Kirana sempat memperhatikan punggung lebar itu, mengusapnya dalam udara seolah-olah ia tengah mengusap punggung Bagas. Ia akan selalu merindukan pelukan dari pria itu kelak, dirasa cukup puas untuk memperhatikan punggung itu. Kirana berjalan mendekat, ia duduk di samping Bagas hingga membuat perhatian pria itu teralihkan padanya.

“Hai,” sapa Kirana.

Bagas tersenyum, ia lega bukan main bisa melihat wanita nya lagi. “Kamu naik apa kesini?”

“Bus, kenapa.”

“Gapapa, tanya aja. Harusnya tadi kamu aku jemput aja, kan kita bisa ke sini bareng.”

“Aku lagi mau naik bus, Bagas.”

Bagas mengangguk kecil, ia mengubah posisi duduknya menjadi menyamping. Memperhatikan wajah dahayu kesayangannya itu. Senyum Kirana sudah kembali meski belum seterang biasanya, pancaran matanya masih redup tapi wanita itu sebisa mungkin untuk terlihat baik-baik saja di depannya.

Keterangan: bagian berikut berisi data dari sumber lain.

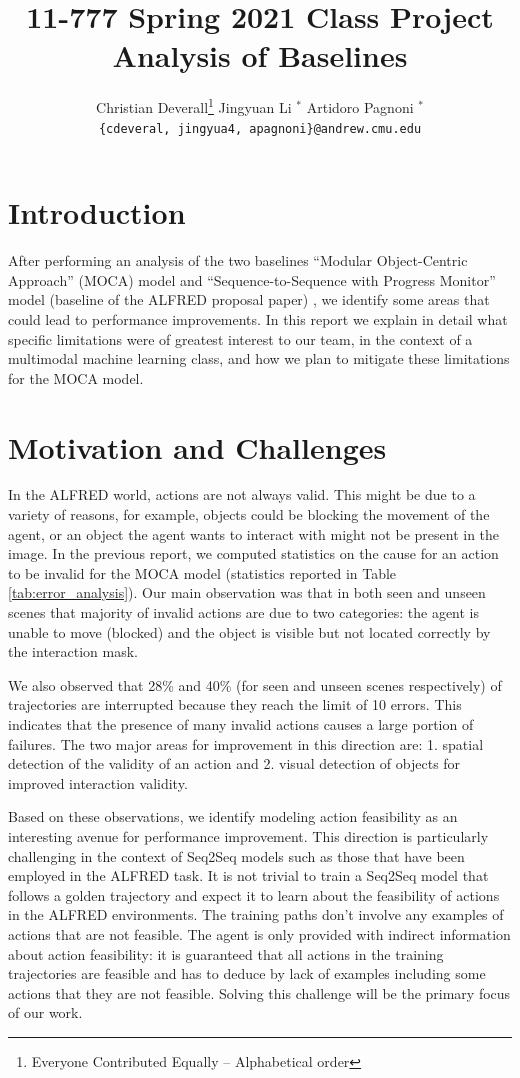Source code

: \documentclass[11pt,a4paper]{article}
\title{11-777 Spring 2021 Class Project\\
Analysis of Baselines}
\author{
  Christian Deverall\thanks{\hspace{4pt}Everyone Contributed Equally -- Alphabetical order} \hspace{2em} Jingyuan Li $^*$ \hspace{2em} Artidoro Pagnoni $^*$ \\
  \texttt{\{cdeveral, jingyua4, apagnoni\}@andrew.cmu.edu}
  }
\date{}
\begin{document}
\maketitle


\section{Introduction}

After performing an analysis of the two baselines ``Modular Object-Centric Approach'' (MOCA) \citep{singh2020moca} model and  ``Sequence-to-Sequence with Progress Monitor'' model (baseline of the ALFRED proposal paper) \citep{ALFRED20}, we identify some areas that could lead to performance improvements. In this report we explain in detail what specific limitations were of greatest interest to our team, in the context of a multimodal machine learning class, and how we plan to mitigate these limitations for the MOCA model. 

\section{Motivation and Challenges}
In the ALFRED world, actions are not always valid. This might be due to a variety of reasons, for example, objects could be blocking the movement of the agent, or an object the agent wants to interact with might not be present in the image.   
In the previous report, we computed statistics on the cause for an action to be invalid for the MOCA model (statistics reported in Table \ref{tab:error_analysis}).
Our main observation was that in both seen and unseen scenes that majority of invalid actions are due to two categories: the agent is unable to move (blocked) and the object is visible but not located correctly by the interaction mask. 

We also observed that 28\% and 40\% (for seen and unseen scenes respectively) of trajectories are interrupted because they reach the limit of 10 errors. This indicates that the presence of many invalid actions causes a large portion of failures. The two major areas for improvement in this direction are: 1. spatial detection of the validity of an action and 2. visual detection of objects for improved interaction validity.

Based on these observations, we identify modeling action feasibility as an interesting avenue for performance improvement. This direction is particularly challenging in the context of Seq2Seq models such as those that have been employed in the ALFRED task. It is not trivial to train a Seq2Seq model that follows a golden trajectory and expect it to learn about the feasibility of actions in the ALFRED environments. The training paths don't involve any examples of actions that are not feasible. The agent is only provided with indirect information about action feasibility: it is guaranteed that all actions in the training trajectories are feasible and has to deduce by lack of examples including some actions that they are not feasible. Solving this challenge will be the primary focus of our work.
\end{document}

“Aku kangen kamu, Na.” Selama beberapa hari tidak mendapat kabar dari Kirana bahkan tidak bertemu dengan wanitanya itu. Bagas benar-benar rindu sekaligus khawatir, ia bersyukur bukan main begitu Almira mengabarinya bahwa Kirana berada di rumahnya. Walaupun Almira meminta Bagas untuk tidak menemui Kirana dahulu sampai wanita itu benar-benar tenang, Bagas lakukan itu. Apapun akan Bagas lakukan agar wanitanya membaik.

“Aku juga.” Kirana tersenyum, memejamkan matanya. Membiarkan tangan besar Bagas itu menyingkirkan anak rambutnya dan menyelipkannya ke belakang telinganya.

“Kamu udah jauh lebih baik?”

“Um, sedikit lebih baik.”

“Syukurlah aku lega dengarnya.”

Sempat hening beberapa saat, mereka hanya saling memandang dan tersenyum seperti mengungkapkan kerinduan yang bisa dibayar hanya dengan saling menatap. Menelisik keadaan satu sama lain lewat lemparan tatapan mata itu, sampai akhirnya Kirana menelan saliva nya susah payah. Air matanya mengembang pada pelupuk matanya, bersiap untuk segera di tumpahkan. Lehernya tercekat bahkan disaat kata-kata perpisahan belum terlontar dari bibirnya.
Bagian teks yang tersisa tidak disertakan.